Transcribe every record in full, keeping it exactly the same.

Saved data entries
────

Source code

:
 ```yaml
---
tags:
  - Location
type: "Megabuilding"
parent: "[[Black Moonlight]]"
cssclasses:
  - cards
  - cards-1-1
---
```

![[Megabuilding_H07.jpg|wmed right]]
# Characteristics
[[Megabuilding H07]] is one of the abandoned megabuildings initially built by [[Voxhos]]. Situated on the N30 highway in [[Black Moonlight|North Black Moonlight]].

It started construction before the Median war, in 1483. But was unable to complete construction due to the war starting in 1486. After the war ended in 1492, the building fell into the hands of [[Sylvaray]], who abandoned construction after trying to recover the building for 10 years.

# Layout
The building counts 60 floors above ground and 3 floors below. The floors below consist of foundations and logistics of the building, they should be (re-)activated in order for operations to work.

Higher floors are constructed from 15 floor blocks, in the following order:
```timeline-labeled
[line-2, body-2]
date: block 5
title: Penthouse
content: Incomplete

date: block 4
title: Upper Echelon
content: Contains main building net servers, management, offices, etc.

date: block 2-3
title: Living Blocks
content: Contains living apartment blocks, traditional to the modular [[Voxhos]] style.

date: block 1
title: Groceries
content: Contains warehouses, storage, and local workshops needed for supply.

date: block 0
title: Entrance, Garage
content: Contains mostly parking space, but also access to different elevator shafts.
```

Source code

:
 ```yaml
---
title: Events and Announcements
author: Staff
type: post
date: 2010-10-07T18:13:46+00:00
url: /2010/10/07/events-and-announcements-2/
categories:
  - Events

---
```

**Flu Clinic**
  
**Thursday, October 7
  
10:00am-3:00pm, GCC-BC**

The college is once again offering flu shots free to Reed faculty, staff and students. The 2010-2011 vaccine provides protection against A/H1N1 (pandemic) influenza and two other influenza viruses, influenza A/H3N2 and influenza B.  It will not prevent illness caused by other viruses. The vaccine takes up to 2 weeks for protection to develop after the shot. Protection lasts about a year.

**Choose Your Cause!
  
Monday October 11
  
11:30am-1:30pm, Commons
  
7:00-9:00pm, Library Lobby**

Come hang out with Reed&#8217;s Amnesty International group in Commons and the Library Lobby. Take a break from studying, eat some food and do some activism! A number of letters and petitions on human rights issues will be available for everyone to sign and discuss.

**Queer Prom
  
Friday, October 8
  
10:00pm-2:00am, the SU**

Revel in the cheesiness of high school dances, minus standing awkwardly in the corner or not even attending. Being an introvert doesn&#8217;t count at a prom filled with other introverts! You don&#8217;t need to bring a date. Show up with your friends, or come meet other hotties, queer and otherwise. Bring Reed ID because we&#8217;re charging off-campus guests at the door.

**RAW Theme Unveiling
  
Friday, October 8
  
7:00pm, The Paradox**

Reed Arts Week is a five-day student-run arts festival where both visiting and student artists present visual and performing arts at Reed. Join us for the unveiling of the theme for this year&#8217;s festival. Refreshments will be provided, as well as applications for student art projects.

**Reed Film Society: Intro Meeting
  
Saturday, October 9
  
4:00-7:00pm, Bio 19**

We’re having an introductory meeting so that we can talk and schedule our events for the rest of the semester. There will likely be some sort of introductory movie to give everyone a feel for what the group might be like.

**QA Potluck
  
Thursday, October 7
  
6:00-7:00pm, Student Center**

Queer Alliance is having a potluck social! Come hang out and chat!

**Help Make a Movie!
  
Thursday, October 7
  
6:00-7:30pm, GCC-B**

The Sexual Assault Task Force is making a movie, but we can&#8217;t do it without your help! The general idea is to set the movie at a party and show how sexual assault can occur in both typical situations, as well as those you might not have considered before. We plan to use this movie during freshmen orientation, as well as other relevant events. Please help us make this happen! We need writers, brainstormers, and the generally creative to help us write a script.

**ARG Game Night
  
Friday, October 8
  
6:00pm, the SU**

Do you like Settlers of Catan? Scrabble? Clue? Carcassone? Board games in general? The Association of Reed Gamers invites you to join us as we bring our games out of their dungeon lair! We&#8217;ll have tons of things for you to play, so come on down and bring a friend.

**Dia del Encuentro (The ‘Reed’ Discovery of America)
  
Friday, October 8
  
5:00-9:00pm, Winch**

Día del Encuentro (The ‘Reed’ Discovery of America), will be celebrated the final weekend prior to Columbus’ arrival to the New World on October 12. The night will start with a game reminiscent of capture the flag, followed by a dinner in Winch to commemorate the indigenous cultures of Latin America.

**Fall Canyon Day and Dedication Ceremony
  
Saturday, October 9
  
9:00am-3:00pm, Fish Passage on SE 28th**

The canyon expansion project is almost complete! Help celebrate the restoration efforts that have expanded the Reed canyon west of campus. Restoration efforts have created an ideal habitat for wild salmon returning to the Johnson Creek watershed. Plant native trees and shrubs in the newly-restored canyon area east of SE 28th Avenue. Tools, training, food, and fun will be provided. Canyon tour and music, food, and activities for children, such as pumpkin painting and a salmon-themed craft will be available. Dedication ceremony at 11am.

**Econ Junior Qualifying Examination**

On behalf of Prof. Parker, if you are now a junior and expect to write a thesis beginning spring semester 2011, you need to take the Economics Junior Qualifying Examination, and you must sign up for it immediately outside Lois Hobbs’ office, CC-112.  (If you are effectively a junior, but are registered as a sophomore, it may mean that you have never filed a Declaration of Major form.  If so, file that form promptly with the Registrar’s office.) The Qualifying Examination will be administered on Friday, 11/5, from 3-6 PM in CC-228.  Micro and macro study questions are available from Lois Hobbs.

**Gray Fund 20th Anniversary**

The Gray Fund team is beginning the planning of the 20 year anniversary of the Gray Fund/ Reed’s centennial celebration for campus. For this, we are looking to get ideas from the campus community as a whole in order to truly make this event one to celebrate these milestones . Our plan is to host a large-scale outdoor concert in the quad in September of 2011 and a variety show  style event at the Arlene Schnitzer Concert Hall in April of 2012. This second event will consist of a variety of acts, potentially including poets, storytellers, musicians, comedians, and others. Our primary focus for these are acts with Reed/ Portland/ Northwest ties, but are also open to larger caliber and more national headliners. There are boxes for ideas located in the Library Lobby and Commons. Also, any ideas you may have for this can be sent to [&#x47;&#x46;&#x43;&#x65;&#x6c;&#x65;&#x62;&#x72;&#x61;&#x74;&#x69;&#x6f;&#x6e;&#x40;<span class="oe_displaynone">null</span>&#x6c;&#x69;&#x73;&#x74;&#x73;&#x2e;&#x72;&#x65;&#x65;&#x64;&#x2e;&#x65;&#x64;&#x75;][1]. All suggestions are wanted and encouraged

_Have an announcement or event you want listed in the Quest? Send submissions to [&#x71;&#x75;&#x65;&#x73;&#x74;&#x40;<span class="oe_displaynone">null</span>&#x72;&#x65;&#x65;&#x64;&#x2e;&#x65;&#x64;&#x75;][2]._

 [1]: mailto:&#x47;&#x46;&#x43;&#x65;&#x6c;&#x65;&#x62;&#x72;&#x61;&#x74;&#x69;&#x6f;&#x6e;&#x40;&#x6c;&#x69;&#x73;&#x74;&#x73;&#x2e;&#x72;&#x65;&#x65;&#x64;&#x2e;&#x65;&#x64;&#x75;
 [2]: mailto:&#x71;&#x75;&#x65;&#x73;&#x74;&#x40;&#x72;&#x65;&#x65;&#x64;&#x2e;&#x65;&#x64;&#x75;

────

EXERCISE RESULT:
Source code

:
 ```yaml
---
tags:
  - Location
type: "Megabuilding"
parent: "[[Black Moonlight]]"
cssclasses:
  - cards
  - cards-1-1
---
```

![[Megabuilding_H07.jpg|wmed right]]
# Characteristics
[[Megabuilding H07]] is one of the abandoned megabuildings initially built by [[Voxhos]]. Situated on the N30 highway in [[Black Moonlight|North Black Moonlight]].

It started construction before the Median war, in 1483. But was unable to complete construction due to the war starting in 1486. After the war ended in 1492, the building fell into the hands of [[Sylvaray]], who abandoned construction after trying to recover the building for 10 years.

# Layout
The building counts 60 floors above ground and 3 floors below. The floors below consist of foundations and logistics of the building, they should be (re-)activated in order for operations to work.

Higher floors are constructed from 15 floor blocks, in the following order:
```timeline-labeled
[line-2, body-2]
date: block 5
title: Penthouse
content: Incomplete

date: block 4
title: Upper Echelon
content: Contains main building net servers, management, offices, etc.

date: block 2-3
title: Living Blocks
content: Contains living apartment blocks, traditional to the modular [[Voxhos]] style.

date: block 1
title: Groceries
content: Contains warehouses, storage, and local workshops needed for supply.

date: block 0
title: Entrance, Garage
content: Contains mostly parking space, but also access to different elevator shafts.
```

Source code

:
 ```yaml
---
title: Events and Announcements
author: Staff
type: post
date: 2010-10-07T18:13:46+00:00
url: /2010/10/07/events-and-announcements-2/
categories:
  - Events

---
```

**Flu Clinic**
  
**Thursday, October 7
  
10:00am-3:00pm, GCC-BC**

The college is once again offering flu shots free to Reed faculty, staff and students. The 2010-2011 vaccine provides protection against A/H1N1 (pandemic) influenza and two other influenza viruses, influenza A/H3N2 and influenza B.  It will not prevent illness caused by other viruses. The vaccine takes up to 2 weeks for protection to develop after the shot. Protection lasts about a year.

**Choose Your Cause!
  
Monday October 11
  
11:30am-1:30pm, Commons
  
7:00-9:00pm, Library Lobby**

Come hang out with Reed&#8217;s Amnesty International group in Commons and the Library Lobby. Take a break from studying, eat some food and do some activism! A number of letters and petitions on human rights issues will be available for everyone to sign and discuss.

**Queer Prom
  
Friday, October 8
  
10:00pm-2:00am, the SU**

Revel in the cheesiness of high school dances, minus standing awkwardly in the corner or not even attending. Being an introvert doesn&#8217;t count at a prom filled with other introverts! You don&#8217;t need to bring a date. Show up with your friends, or come meet other hotties, queer and otherwise. Bring Reed ID because we&#8217;re charging off-campus guests at the door.

**RAW Theme Unveiling
  
Friday, October 8
  
7:00pm, The Paradox**

Reed Arts Week is a five-day student-run arts festival where both visiting and student artists present visual and performing arts at Reed. Join us for the unveiling of the theme for this year&#8217;s festival. Refreshments will be provided, as well as applications for student art projects.

**Reed Film Society: Intro Meeting
  
Saturday, October 9
  
4:00-7:00pm, Bio 19**

We’re having an introductory meeting so that we can talk and schedule our events for the rest of the semester. There will likely be some sort of introductory movie to give everyone a feel for what the group might be like.

**QA Potluck
  
Thursday, October 7
  
6:00-7:00pm, Student Center**

Queer Alliance is having a potluck social! Come hang out and chat!

**Help Make a Movie!
  
Thursday, October 7
  
6:00-7:30pm, GCC-B**

The Sexual Assault Task Force is making a movie, but we can&#8217;t do it without your help! The general idea is to set the movie at a party and show how sexual assault can occur in both typical situations, as well as those you might not have considered before. We plan to use this movie during freshmen orientation, as well as other relevant events. Please help us make this happen! We need writers, brainstormers, and the generally creative to help us write a script.

**ARG Game Night
  
Friday, October 8
  
6:00pm, the SU**

Do you like Settlers of Catan? Scrabble? Clue? Carcassone? Board games in general? The Association of Reed Gamers invites you to join us as we bring our games out of their dungeon lair! We&#8217;ll have tons of things for you to play, so come on down and bring a friend.

**Dia del Encuentro (The ‘Reed’ Discovery of America)
  
Friday, October 8
  
5:00-9:00pm, Winch**

Día del Encuentro (The ‘Reed’ Discovery of America), will be celebrated the final weekend prior to Columbus’ arrival to the New World on October 12. The night will start with a game reminiscent of capture the flag, followed by a dinner in Winch to commemorate the indigenous cultures of Latin America.

**Fall Canyon Day and Dedication Ceremony
  
Saturday, October 9
  
9:00am-3:00pm, Fish Passage on SE 28th**

The canyon expansion project is almost complete! Help celebrate the restoration efforts that have expanded the Reed canyon west of campus. Restoration efforts have created an ideal habitat for wild salmon returning to the Johnson Creek watershed. Plant native trees and shrubs in the newly-restored canyon area east of SE 28th Avenue. Tools, training, food, and fun will be provided. Canyon tour and music, food, and activities for children, such as pumpkin painting and a salmon-themed craft will be available. Dedication ceremony at 11am.

**Econ Junior Qualifying Examination**

On behalf of Prof. Parker, if you are now a junior and expect to write a thesis beginning spring semester 2011, you need to take the Economics Junior Qualifying Examination, and you must sign up for it immediately outside Lois Hobbs’ office, CC-112.  (If you are effectively a junior, but are registered as a sophomore, it may mean that you have never filed a Declaration of Major form.  If so, file that form promptly with the Registrar’s office.) The Qualifying Examination will be administered on Friday, 11/5, from 3-6 PM in CC-228.  Micro and macro study questions are available from Lois Hobbs.

**Gray Fund 20th Anniversary**

The Gray Fund team is beginning the planning of the 20 year anniversary of the Gray Fund/ Reed’s centennial celebration for campus. For this, we are looking to get ideas from the campus community as a whole in order to truly make this event one to celebrate these milestones . Our plan is to host a large-scale outdoor concert in the quad in September of 2011 and a variety show  style event at the Arlene Schnitzer Concert Hall in April of 2012. This second event will consist of a variety of acts, potentially including poets, storytellers, musicians, comedians, and others. Our primary focus for these are acts with Reed/ Portland/ Northwest ties, but are also open to larger caliber and more national headliners. There are boxes for ideas located in the Library Lobby and Commons. Also, any ideas you may have for this can be sent to [&#x47;&#x46;&#x43;&#x65;&#x6c;&#x65;&#x62;&#x72;&#x61;&#x74;&#x69;&#x6f;&#x6e;&#x40;<span class="oe_displaynone">null</span>&#x6c;&#x69;&#x73;&#x74;&#x73;&#x2e;&#x72;&#x65;&#x65;&#x64;&#x2e;&#x65;&#x64;&#x75;][1]. All suggestions are wanted and encouraged

_Have an announcement or event you want listed in the Quest? Send submissions to [&#x71;&#x75;&#x65;&#x73;&#x74;&#x40;<span class="oe_displaynone">null</span>&#x72;&#x65;&#x65;&#x64;&#x2e;&#x65;&#x64;&#x75;][2]._

 [1]: mailto:&#x47;&#x46;&#x43;&#x65;&#x6c;&#x65;&#x62;&#x72;&#x61;&#x74;&#x69;&#x6f;&#x6e;&#x40;&#x6c;&#x69;&#x73;&#x74;&#x73;&#x2e;&#x72;&#x65;&#x65;&#x64;&#x2e;&#x65;&#x64;&#x75;
 [2]: mailto:&#x71;&#x75;&#x65;&#x73;&#x74;&#x40;&#x72;&#x65;&#x65;&#x64;&#x2e;&#x65;&#x64;&#x75;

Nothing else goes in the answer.